Lerner, Arnold & Winston, LLP, New York, NY (Laisa Pertet, Gerald S. Williams, and Charles Martin Arnold of counsel), for appellant.
Cariello, Matos & Pludwin (Kahana & Feld LLP, New York, NY [Sofya Uvaydov, Samantha Velez, and Anthony Heck], of counsel), for respondents.
DECISION & ORDER
In an action to recover damages for personal injuries, the plaintiff appeals from an order of the Supreme Court, Nassau County (David J. Gugerty, J.), dated June 5, 2024. The order granted the defendants' motion for summary judgment dismissing the complaint.
ORDERED that the order is affirmed, with costs.
The plaintiff commenced this action to recover damages for personal injuries she allegedly sustained when she fell down a carpeted staircase consisting of three risers and two treads separating the living room and kitchen area of the defendants' home. In her bill of particulars, the plaintiff alleged, inter alia, that the subject staircase was defective because it was slippery, inadequately lit, and had inadequate handrails. Following discovery, the defendants moved for summary judgment dismissing the complaint. In an order dated June 5, 2024, the Supreme Court granted the motion. The plaintiff appeals.

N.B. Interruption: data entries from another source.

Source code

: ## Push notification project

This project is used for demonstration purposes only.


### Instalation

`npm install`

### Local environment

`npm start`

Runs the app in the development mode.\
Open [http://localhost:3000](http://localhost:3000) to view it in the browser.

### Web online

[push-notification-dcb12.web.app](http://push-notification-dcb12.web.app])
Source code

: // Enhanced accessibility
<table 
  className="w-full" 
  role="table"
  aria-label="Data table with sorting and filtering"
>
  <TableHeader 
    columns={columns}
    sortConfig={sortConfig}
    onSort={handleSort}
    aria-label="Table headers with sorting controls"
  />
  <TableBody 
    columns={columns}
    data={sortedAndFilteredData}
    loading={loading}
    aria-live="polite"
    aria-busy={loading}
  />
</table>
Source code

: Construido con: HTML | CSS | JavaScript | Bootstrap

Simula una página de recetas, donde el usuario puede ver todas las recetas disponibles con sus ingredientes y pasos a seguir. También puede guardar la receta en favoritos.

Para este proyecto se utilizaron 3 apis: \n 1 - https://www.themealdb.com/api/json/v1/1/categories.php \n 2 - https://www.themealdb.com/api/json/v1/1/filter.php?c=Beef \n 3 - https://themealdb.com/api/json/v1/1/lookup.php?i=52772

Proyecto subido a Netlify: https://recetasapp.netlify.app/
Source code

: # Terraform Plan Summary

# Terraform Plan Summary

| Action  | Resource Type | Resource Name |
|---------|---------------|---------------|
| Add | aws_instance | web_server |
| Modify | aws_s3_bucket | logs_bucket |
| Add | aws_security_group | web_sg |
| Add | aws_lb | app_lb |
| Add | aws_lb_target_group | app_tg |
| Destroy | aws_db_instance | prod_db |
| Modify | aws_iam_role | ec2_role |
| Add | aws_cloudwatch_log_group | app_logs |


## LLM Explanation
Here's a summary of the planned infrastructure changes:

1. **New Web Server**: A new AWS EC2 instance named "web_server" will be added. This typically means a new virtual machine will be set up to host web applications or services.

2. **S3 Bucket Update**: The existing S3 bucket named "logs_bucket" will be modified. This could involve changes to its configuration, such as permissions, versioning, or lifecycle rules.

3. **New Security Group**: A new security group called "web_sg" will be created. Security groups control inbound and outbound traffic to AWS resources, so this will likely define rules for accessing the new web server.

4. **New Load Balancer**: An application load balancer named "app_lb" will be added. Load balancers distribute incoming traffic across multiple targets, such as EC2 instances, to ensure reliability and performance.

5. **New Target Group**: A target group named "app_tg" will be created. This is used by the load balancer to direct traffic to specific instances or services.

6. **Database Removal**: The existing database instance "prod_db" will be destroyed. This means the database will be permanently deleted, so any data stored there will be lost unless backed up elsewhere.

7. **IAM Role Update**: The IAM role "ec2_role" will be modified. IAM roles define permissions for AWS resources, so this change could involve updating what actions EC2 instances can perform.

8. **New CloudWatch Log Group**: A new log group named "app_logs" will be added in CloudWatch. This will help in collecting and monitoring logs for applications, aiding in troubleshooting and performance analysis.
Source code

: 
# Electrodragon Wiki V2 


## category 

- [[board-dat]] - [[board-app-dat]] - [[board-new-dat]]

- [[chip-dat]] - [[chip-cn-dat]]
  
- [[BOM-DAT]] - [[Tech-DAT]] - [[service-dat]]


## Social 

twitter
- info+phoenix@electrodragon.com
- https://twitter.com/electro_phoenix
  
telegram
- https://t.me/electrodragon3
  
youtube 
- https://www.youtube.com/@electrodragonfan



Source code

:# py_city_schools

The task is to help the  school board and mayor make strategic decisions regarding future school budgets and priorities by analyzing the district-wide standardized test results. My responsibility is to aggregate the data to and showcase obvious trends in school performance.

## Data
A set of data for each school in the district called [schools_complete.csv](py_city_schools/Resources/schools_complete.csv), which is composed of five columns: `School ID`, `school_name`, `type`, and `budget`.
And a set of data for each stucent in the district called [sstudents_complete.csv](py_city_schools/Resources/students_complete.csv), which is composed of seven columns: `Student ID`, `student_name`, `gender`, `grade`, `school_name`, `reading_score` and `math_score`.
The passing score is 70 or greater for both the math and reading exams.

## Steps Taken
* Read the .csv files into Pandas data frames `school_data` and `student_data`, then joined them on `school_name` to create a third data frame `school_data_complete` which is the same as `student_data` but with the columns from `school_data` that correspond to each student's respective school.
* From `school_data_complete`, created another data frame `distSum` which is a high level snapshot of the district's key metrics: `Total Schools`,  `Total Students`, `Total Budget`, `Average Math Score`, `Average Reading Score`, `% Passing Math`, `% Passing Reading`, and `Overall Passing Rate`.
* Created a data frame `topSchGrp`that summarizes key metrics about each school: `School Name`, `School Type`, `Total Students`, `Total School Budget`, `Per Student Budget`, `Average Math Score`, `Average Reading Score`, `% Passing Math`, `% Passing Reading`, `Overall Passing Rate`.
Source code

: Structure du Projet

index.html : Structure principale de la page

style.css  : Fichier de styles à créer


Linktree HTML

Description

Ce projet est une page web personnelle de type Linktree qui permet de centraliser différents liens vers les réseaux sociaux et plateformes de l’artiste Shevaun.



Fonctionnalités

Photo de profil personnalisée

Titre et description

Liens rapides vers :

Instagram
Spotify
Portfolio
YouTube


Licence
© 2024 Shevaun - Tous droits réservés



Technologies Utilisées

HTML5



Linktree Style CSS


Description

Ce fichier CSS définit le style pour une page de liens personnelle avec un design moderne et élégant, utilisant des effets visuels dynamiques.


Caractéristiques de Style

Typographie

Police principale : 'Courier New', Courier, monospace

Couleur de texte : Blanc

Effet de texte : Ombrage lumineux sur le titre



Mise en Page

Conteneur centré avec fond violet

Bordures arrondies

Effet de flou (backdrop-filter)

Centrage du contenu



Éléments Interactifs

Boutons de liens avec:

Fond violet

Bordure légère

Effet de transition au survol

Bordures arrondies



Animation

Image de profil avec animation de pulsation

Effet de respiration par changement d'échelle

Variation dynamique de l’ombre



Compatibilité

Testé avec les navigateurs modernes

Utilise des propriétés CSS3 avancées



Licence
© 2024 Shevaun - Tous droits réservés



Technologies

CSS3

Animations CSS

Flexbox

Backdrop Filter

"Although a landowner has a duty to maintain its premises in a reasonably safe manner, a landowner has no duty to protect or warn against a condition that is open and obvious and not inherently dangerous" (Capio v U.S. Bank N.A., 234 AD3d 919, 919 [citations omitted]).

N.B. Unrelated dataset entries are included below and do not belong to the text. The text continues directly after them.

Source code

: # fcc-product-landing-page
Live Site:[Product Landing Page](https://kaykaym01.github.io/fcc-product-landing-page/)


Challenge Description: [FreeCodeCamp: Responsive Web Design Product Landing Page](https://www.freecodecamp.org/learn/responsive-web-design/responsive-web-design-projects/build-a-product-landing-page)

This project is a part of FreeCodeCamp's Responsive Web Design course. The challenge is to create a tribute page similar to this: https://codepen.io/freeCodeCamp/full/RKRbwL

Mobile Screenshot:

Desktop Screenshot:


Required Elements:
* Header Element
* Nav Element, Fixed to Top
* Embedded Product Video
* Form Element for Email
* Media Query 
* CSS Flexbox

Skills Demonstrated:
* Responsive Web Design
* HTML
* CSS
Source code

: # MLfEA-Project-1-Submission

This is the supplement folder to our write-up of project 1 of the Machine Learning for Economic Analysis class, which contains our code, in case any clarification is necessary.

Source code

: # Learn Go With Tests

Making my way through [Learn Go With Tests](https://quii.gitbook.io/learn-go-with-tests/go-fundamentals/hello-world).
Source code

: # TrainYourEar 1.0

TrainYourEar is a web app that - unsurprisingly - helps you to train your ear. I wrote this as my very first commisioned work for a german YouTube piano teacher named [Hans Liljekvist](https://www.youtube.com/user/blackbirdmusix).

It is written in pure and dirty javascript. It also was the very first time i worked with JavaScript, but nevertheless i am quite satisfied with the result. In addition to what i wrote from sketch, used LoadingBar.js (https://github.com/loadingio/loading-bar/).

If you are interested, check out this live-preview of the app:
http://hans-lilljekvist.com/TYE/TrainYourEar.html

Here, the defendants established, prima facie, their entitlement to judgment as a matter of law dismissing the complaint by submitting evidence demonstrating that the subject staircase and carpeting complied with the relevant New York State Building Code requirements and that they were open and obvious and not inherently dangerous (see id. at 919-920; Fishelson v Kramer Props., LLC, 133 AD3d 706, 707) and that the lighting conditions were adequate (see Salerno v Street Retail, Inc., 38 AD3d 515, 516; Curran v Esposito, 308 AD2d 428). The evidence submitted by the plaintiff in opposition, including her expert affirmation, failed to raise a triable issue of fact (see Capio v U.S. Bank N.A., 234 AD3d at 920). The plaintiff's expert's opinions regarding the staircase and handrail were conclusory and unsupported by the record. Moreover, the plaintiff's expert's commentaries regarding the coefficient of friction between the plaintiff's foot and the carpet, as well as the lack of color contrast between the landing and the carpet, are not supported by the evidence, especially where, as here, the plaintiff was familiar with the defendants' home (see [*2]Zeppetelli v 1372 Broadway, LLC, 222 AD3d 813, 814; Fishelson v Kramer Props., LLC, 133 AD3d at 708). Accordingly, the Supreme Court properly granted the defendants' motion for summary judgment dismissing the complaint.
BARROS, J.P., WARHIT, LANDICINO and LOVE, JJ., concur.